Я не спрашиваю у не-Шона разрешения закурить (а что бы это
изменило?), я просто закуриваю. И, сделав первую затяжку, округляю рот и
выдыхаю дым. Смело, как учила меня полусумасшедшая Ширли. Кольцо идеальной формы,
ну надо же!.. Настоящее произведение искусства.
Подумайте о том, что когда-либо поразило вас в самое
сердце, – но я думала вовсе не о Ширли, и не о бармене из «Саппое Rose», и
не о Фрэнки, и не о его марокканской миссии, и не об Алексе, и не о Том, чья
нелюбовь когда-то заставила меня бежать куда глаза глядят, – я думала о
Мерседес.
Мерседес.
Вот он, ответ. Мерседес поразила меня в самое сердце – такая
же идеальная, как и кольцо, выпущенное в ее честь.

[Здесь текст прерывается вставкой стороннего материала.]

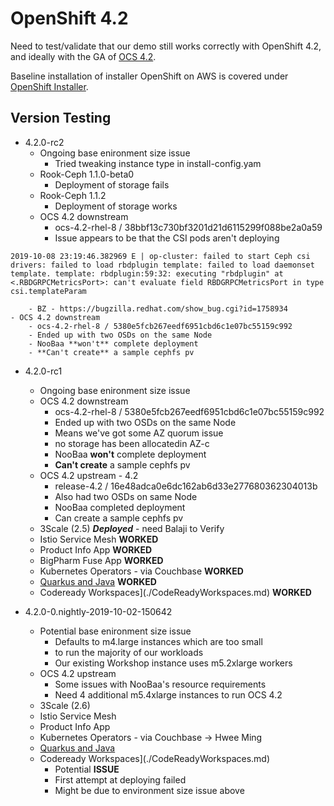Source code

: # OpenShift 4.2

Need to test/validate that our demo still works correctly with 
OpenShift 4.2, and ideally with the GA of [OCS 4.2](./OCS_4.2.md).

Baseline installation of installer OpenShift on AWS is covered under
[OpenShift Installer](OpenShiftInstaller.md).

## Version Testing 
- 4.2.0-rc2
    - Ongoing base enironment size issue
        - Tried tweaking instance type in install-config.yam
    - Rook-Ceph 1.1.0-beta0
        - Deployment of storage fails
    - Rook-Ceph 1.1.2
        - Deployment of storage works
    - OCS 4.2 downstream
        - ocs-4.2-rhel-8 / 38bbf13c730bf3201d21d6115299f088be2a0a59
        - Issue appears to be that the CSI pods aren't deploying
```
2019-10-08 23:19:46.382969 E | op-cluster: failed to start Ceph csi drivers: failed to load rbdplugin template: failed to load daemonset template. template: rbdplugin:59:32: executing "rbdplugin" at <.RBDGRPCMetricsPort>: can't evaluate field RBDGRPCMetricsPort in type csi.templateParam
```
        - BZ - https://bugzilla.redhat.com/show_bug.cgi?id=1758934
    - OCS 4.2 downstream
        - ocs-4.2-rhel-8 / 5380e5fcb267eedf6951cbd6c1e07bc55159c992
        - Ended up with two OSDs on the same Node
        - NooBaa **won't** complete deployment
        - **Can't create** a sample cephfs pv
- 4.2.0-rc1
    - Ongoing base enironment size issue
    - OCS 4.2 downstream
        - ocs-4.2-rhel-8 / 5380e5fcb267eedf6951cbd6c1e07bc55159c992
        - Ended up with two OSDs on the same Node
        - Means we've got some AZ quorum issue
        - no storage has been allocatedin AZ-c
        - NooBaa **won't** complete deployment
        - **Can't create** a sample cephfs pv
    - OCS 4.2 upstream - 4.2
        - release-4.2 / 16e48adca0e6dc162ab6d33e277680362304013b
        - Also had two OSDs on same Node
        - NooBaa completed deployment
        - Can create a sample cephfs pv
    - 3Scale (2.5) ***Deployed*** - need Balaji to Verify
    - Istio Service Mesh **WORKED**
    - Product Info App **WORKED**
    - BigPharm Fuse App **WORKED**
    - Kubernetes Operators - via Couchbase **WORKED**
    - [Quarkus and Java](./Quarkus.md) **WORKED**
    - Codeready Workspaces](./CodeReadyWorkspaces.md) **WORKED**


- 4.2.0-0.nightly-2019-10-02-150642
    - Potential base enironment size issue
        - Defaults to m4.large instances which are too small
        - to run the majority of our workloads
        - Our existing Workshop instance uses m5.2xlarge workers
    - OCS 4.2 upstream 
        - Some issues with NooBaa's resource requirements
        - Need 4 additional m5.4xlarge instances to run OCS 4.2
    - 3Scale (2.6)
    - Istio Service Mesh
    - Product Info App
    - Kubernetes Operators - via Couchbase -> Hwee Ming
    - [Quarkus and Java](./Quarkus.md)
    - Codeready Workspaces](./CodeReadyWorkspaces.md)
        - Potential **ISSUE**
        - First attempt at deploying failed
        - Might be due to environment size issue above



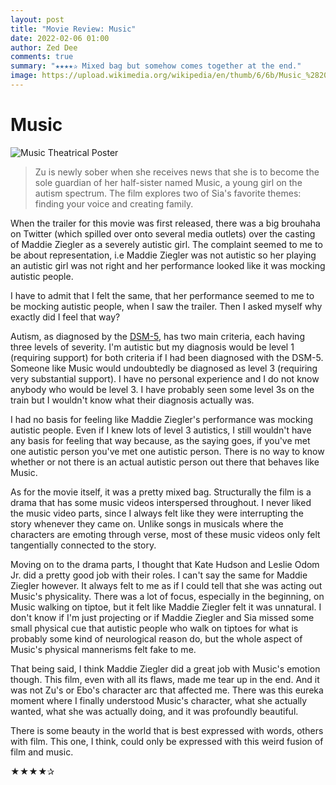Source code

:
 ```yaml
---
layout: post
title: "Movie Review: Music"
date: 2022-02-06 01:00
author: Zed Dee
comments: true
summary: "★★★★✰ Mixed bag but somehow comes together at the end."
image: https://upload.wikimedia.org/wikipedia/en/thumb/6/6b/Music_%282021_film%29.png/220px-Music_%282021_film%29.png
---
```


# Music

![Music Theatrical Poster](https://upload.wikimedia.org/wikipedia/en/thumb/6/6b/Music_%282021_film%29.png/220px-Music_%282021_film%29.png)

> Zu is newly sober when she receives news that she is to become the sole guardian of her half-sister named Music, a young girl on the autism spectrum. The film explores two of Sia's favorite themes: finding your voice and creating family.

When the trailer for this movie was first released, there was a big brouhaha on Twitter (which spilled over onto several media outlets) over the casting of Maddie Ziegler as a severely autistic girl. The complaint seemed to me to be about representation, i.e Maddie Ziegler was not autistic so her playing an autistic girl was not right and her performance looked like it was mocking autistic people.

I have to admit that I felt the same, that her performance seemed to me to be mocking autistic people, when I saw the trailer. Then I asked myself why exactly did I feel that way? 

Autism, as diagnosed by the [DSM-5](https://www.autismspeaks.org/autism-diagnosis-criteria-dsm-5), has two main criteria, each having three levels of severity. I'm autistic but my diagnosis would be level 1 (requiring support) for both criteria if I had been diagnosed with the DSM-5. Someone like Music would undoubtedly be diagnosed as level 3 (requiring very substantial support). I have no personal experience and I do not know anybody who would be level 3. I have probably seen some level 3s on the train but I wouldn't know what their diagnosis actually was.

I had no basis for feeling like Maddie Ziegler's performance was mocking autistic people. Even if I knew lots of level 3 autistics, I still wouldn't have any basis for feeling that way because, as the saying goes, if you've met one autistic person you've met one autistic person. There is no way to know whether or not there is an actual autistic person out there that behaves like Music.

As for the movie itself, it was a pretty mixed bag. Structurally the film is a drama that has some music videos interspersed throughout. I never liked the music video parts, since I always felt like they were interrupting the story whenever they came on. Unlike songs in musicals where the characters are emoting through verse, most of these music videos only felt tangentially connected to the story.

Moving on to the drama parts, I thought that Kate Hudson and Leslie Odom Jr. did a pretty good job with their roles. I can't say the same for Maddie Ziegler however. It always felt to me as if I could tell that she was acting out Music's physicality. There was a lot of focus, especially in the beginning, on Music walking on tiptoe, but it felt like Maddie Ziegler felt it was unnatural. I don't know if I'm just projecting or if Maddie Ziegler and Sia missed some small physical cue that autistic people who walk on tiptoes for what is probably some kind of neurological reason do, but the whole aspect of Music's physical mannerisms felt fake to me.

That being said, I think Maddie Ziegler did a great job with Music's emotion though. This film, even with all its flaws, made me tear up in the end. And it was not Zu's or Ebo's character arc that affected me. There was this eureka moment where I finally understood Music's character, what she actually wanted, what she was actually doing, and it was profoundly beautiful.

There is some beauty in the world that is best expressed with words, others with film. This one, I think, could only be expressed with this weird fusion of film and music.

★★★★✰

– …Что ж, он понимал, на что идет. – Не-Шон внимательно
следит за кольцом, медленно растворяющимся под потолочными балками.
– Вы хорошо его знали?
– Достаточно, чтобы любить его и верить ему. Хотя я и
никогда не знал его настоящей фамилии.
Мысль о том, что фамилия «Пеллетье» может не быть настоящей,
никогда не приходила мне в голову, слава богу – хоть в имени мы с барменом
сошлись.
– Я знала его как Франсуа Пеллетье. А что он говорил
обо мне?
В комнате, несмотря на открытое окно, слишком мало воздуха,
он пропитан дымом – сигарным, а теперь еще и сигаретным; наверное поэтому мысли
мои путаются, я слишком попала под влияние Мерседес, я жажду новых откровений о
ней, а следовательно, и о себе, ведь с некоторых пор я и есть Мерседес. Даже
то, что Фрэнки мог не знать о существовании Мерседес, нисколько меня не
смущает. Даже то, что Мерседес могла оказаться врагом Фрэнки, а следовательно –
и его друга не-Шона, нисколько меня не смущает. Достаточно того, что Мерседес
имела представление о «Саппое Rose» (спички, найденные мной в сумочке, –
тому подтверждение), мысли мои путаются, медленно погружаясь в реку иной
реальности.
– …Он боялся за вас много больше, чем за себя.
– Неужели?
– Говорил, что вы слишком горячи, слишком порывисты,
слишком неопытны.
Эти характеристики были бы оскорбительны для Мерседес, я
чувствую себя уязвленной и уже жалею, что вообще затеяла разговор о девушке,
которая работала с Франсуа на последнем задании. Она не может быть Мерседес,
между ними нет ничего общего.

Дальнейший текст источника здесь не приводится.